The invention has the following beneficial effects:

the embodiment of the invention provides a power-off delay protection circuit and a device, wherein the circuit comprises: the protection device comprises a main control unit, an auxiliary control unit, a switch unit, a power supply end and a signal trigger end, wherein the main control unit is used for receiving a trigger signal which is output by the trigger signal and used for representing the power-off of a protected object, outputting a first switch signal for controlling the switch unit to be disconnected after a first preset time according to the trigger signal, the auxiliary control unit is used for receiving the trigger signal, outputting a second switch signal for controlling the switch unit to be disconnected after a second preset time according to the trigger signal, and the switch unit is used for disconnecting a path between the power supply end and the protected object according to the first switch signal and/or the second switch signal. The power-off delay protection circuit provided by the embodiment of the invention comprises the auxiliary control unit, and the auxiliary control unit can output the second switching signal for controlling the switching-off of the switching unit after the second preset time, so that the double protection can be realized for the protected object by delaying power-off, and after the main control unit breaks down, the purpose of delaying power-off is realized through the auxiliary control unit, and the failure rate is reduced.

Drawings

In order to more clearly illustrate the technical solutions in the embodiments of the present invention, the drawings needed to be used in the description of the embodiments will be briefly introduced below, and it is obvious that the drawings in the following description are only some embodiments of the present invention, and it is obvious for those skilled in the art to obtain other drawings based on these drawings without inventive exercise.

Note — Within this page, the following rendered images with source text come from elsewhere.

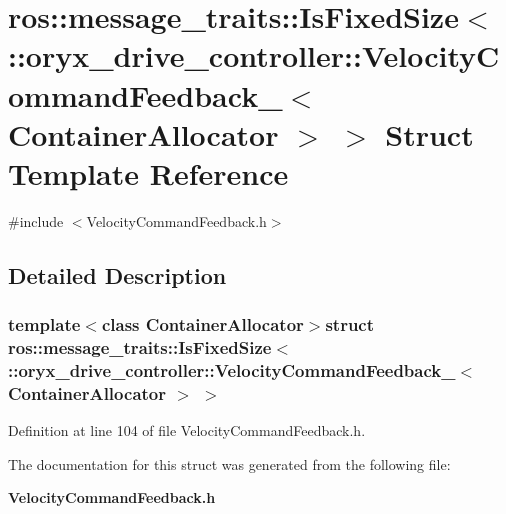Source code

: \section{ros\-:\-:message\-\_\-traits\-:\-:\-Is\-Fixed\-Size$<$ \-:\-:oryx\-\_\-drive\-\_\-controller\-:\-:\-Velocity\-Command\-Feedback\-\_\-$<$ \-Container\-Allocator $>$ $>$ \-Struct \-Template \-Reference}
\label{structros_1_1message__traits_1_1IsFixedSize_3_01_1_1oryx__drive__controller_1_1VelocityCommandFe2d7fdcfd9c3dfafbe633980c6be68093}


{\ttfamily \#include $<$\-Velocity\-Command\-Feedback.\-h$>$}



\subsection{\-Detailed \-Description}
\subsubsection*{template$<$class Container\-Allocator$>$struct ros\-::message\-\_\-traits\-::\-Is\-Fixed\-Size$<$ \-::oryx\-\_\-drive\-\_\-controller\-::\-Velocity\-Command\-Feedback\-\_\-$<$ Container\-Allocator $>$ $>$}



\-Definition at line 104 of file \-Velocity\-Command\-Feedback.\-h.



\-The documentation for this struct was generated from the following file\-:\begin{DoxyCompactItemize}
\item 
{\bf \-Velocity\-Command\-Feedback.\-h}\end{DoxyCompactItemize}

Fig. 1 is a schematic diagram of a power-down delay protection circuit according to an embodiment of the present invention;

FIG. 2 is a schematic diagram of another power-down delay protection circuit according to an embodiment of the present invention;

fig. 3 is a schematic diagram of an auxiliary control unit in a power-down delay protection circuit according to an embodiment of the present invention;

FIG. 4 is a diagram illustrating a timing control unit according to an embodiment of the present invention;

FIG. 5 is a diagram of another timing control unit according to an embodiment of the present invention;

fig. 6 is a schematic diagram of another power-down delay protection circuit according to an embodiment of the present invention;

fig. 7 is a timing diagram of a power-down delay protection circuit according to an embodiment of the present invention.

Detailed Description

In order to make the objects, technical solutions and advantages of the present invention clearer, the present invention will be described in further detail with reference to the accompanying drawings, and it is apparent that the described embodiments are only a part of the embodiments of the present invention, not all of the embodiments. All other embodiments, which can be derived by a person skilled in the art from the embodiments given herein without making any creative effort, shall fall within the protection scope of the present invention.

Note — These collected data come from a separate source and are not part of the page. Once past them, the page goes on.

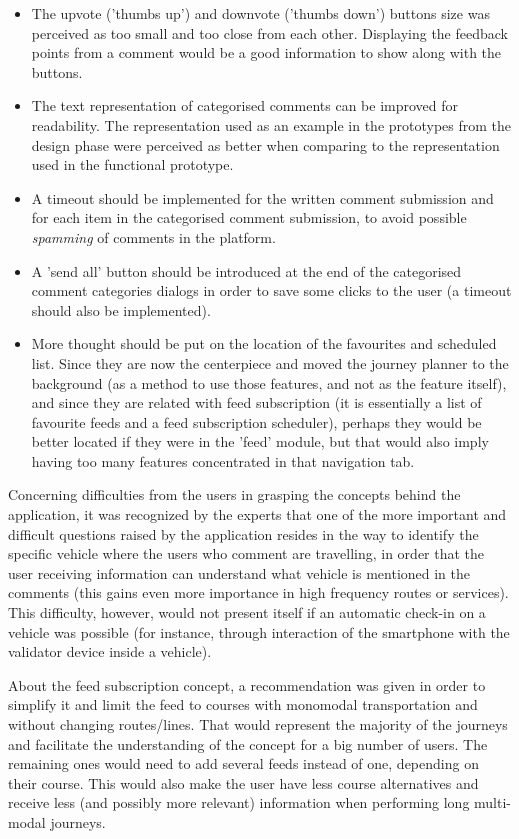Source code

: \begin{itemize}
\item The upvote ('thumbs up') and downvote ('thumbs down') buttons size was perceived as too small and too close from each other. Displaying the feedback points from a comment would be a good information to show along with the buttons.

\item The text representation of categorised comments can be improved for readability. The representation used as an example in the prototypes from the design phase were perceived as better when comparing to the representation used in the functional prototype.

\item A timeout should be implemented for the written comment submission and for each item in the categorised comment submission, to avoid possible \emph{spamming} of comments in the platform.

\item A 'send all' button should be introduced at the end of the categorised comment categories dialogs in order to save some clicks to the user (a timeout should also be implemented).

\item More thought should be put on the location of the favourites and scheduled list. Since they are now the centerpiece and moved the journey planner to the background (as a method to use those features, and not as the feature itself), and since they are related with feed subscription (it is essentially a list of favourite feeds and a feed subscription scheduler), perhaps they would be better located if they were in the 'feed' module, but that would also imply having too many features concentrated in that navigation tab.
\end{itemize}

Concerning difficulties from the users in grasping the concepts behind the application, it was recognized by the experts that one of the more important and difficult questions raised by the application resides in the way to identify the specific vehicle where the users who comment are travelling, in order that the user receiving information can understand what vehicle is mentioned in the comments (this gains even more importance in high frequency routes or services). This difficulty, however, would not present itself if an automatic check-in on a vehicle was possible (for instance, through interaction of the smartphone with the validator device inside a vehicle). 


About the feed subscription concept, a recommendation was given in order to simplify it and limit the feed to courses with monomodal transportation and without changing routes/lines. That would represent the majority of the journeys and facilitate the understanding of the concept for a big number of users. The remaining ones would need to add several feeds instead of one, depending on their course. This would also make the user have less course alternatives and receive less (and possibly more relevant) information when performing long multi-modal journeys.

In the automobile transmitter controller, a relay is connected between a power supply and the controller, and the power supply supplies power to and cuts off the power of the controller by controlling the on and off of the relay. Generally, a single chip microcomputer is adopted to control the on and off of a relay, the single chip microcomputer detects an electric signal under a controller, and then after a certain time delay, a signal for controlling the off of the relay is output, so that the relay is disconnected from a channel between a power supply and the controller.

If the singlechip breaks down, for example the procedure goes wrong, or hardware itself goes wrong, then can not output the signal of control relay disconnection, if the relay does not break off always, then the power can be for the controller power supply always, and the power for the controller power supply usually is the battery, and the power supply always then can lead to the battery electric quantity to exhaust, can't get off the car once more.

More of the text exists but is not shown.